# Task requirements:
From the line below that contains "La forma de" to the line that contains "solo del hamiltoniano", repeat every line exactly, both ends included, and nothing else.

# Source information:
━━━━━━━━━━━━━━━━

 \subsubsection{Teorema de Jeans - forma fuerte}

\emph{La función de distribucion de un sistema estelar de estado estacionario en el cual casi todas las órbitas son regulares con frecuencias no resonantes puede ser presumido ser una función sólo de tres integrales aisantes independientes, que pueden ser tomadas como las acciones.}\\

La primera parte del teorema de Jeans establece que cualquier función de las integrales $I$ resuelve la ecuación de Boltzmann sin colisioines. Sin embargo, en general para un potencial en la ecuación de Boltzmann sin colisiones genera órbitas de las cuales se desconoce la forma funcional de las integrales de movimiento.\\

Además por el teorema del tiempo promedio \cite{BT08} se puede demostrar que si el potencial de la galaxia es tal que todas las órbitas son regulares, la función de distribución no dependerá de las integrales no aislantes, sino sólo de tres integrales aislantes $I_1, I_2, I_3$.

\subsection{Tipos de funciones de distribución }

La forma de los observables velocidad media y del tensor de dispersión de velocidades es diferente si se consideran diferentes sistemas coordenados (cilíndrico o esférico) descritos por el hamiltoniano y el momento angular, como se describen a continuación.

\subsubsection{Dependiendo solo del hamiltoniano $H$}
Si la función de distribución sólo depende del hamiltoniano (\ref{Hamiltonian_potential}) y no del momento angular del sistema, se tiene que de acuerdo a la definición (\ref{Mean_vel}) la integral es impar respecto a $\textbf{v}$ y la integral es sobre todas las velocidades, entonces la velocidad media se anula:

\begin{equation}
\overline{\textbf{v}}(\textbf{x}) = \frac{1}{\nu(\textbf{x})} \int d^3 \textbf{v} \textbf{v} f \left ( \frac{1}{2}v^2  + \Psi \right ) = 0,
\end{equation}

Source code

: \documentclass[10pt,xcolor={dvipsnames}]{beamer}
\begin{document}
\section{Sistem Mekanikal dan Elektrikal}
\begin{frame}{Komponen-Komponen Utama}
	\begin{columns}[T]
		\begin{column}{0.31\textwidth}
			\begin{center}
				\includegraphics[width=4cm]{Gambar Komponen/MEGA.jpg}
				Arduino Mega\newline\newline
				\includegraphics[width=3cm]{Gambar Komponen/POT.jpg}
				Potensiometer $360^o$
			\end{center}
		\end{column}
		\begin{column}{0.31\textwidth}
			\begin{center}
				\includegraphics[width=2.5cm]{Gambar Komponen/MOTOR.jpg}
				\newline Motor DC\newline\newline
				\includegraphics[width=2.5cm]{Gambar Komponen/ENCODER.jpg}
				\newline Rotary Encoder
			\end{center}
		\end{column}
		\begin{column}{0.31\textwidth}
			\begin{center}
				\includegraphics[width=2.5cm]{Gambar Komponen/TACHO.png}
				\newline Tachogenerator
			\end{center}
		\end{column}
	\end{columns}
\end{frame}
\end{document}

━━━━━━━━━━━━━━━━

# Answer box:
La forma de los observables velocidad media y del tensor de dispersión de velocidades es diferente si se consideran diferentes sistemas coordenados (cilíndrico o esférico) descritos por el hamiltoniano y el momento angular, como se describen a continuación.

\subsubsection{Dependiendo solo del hamiltoniano $H$}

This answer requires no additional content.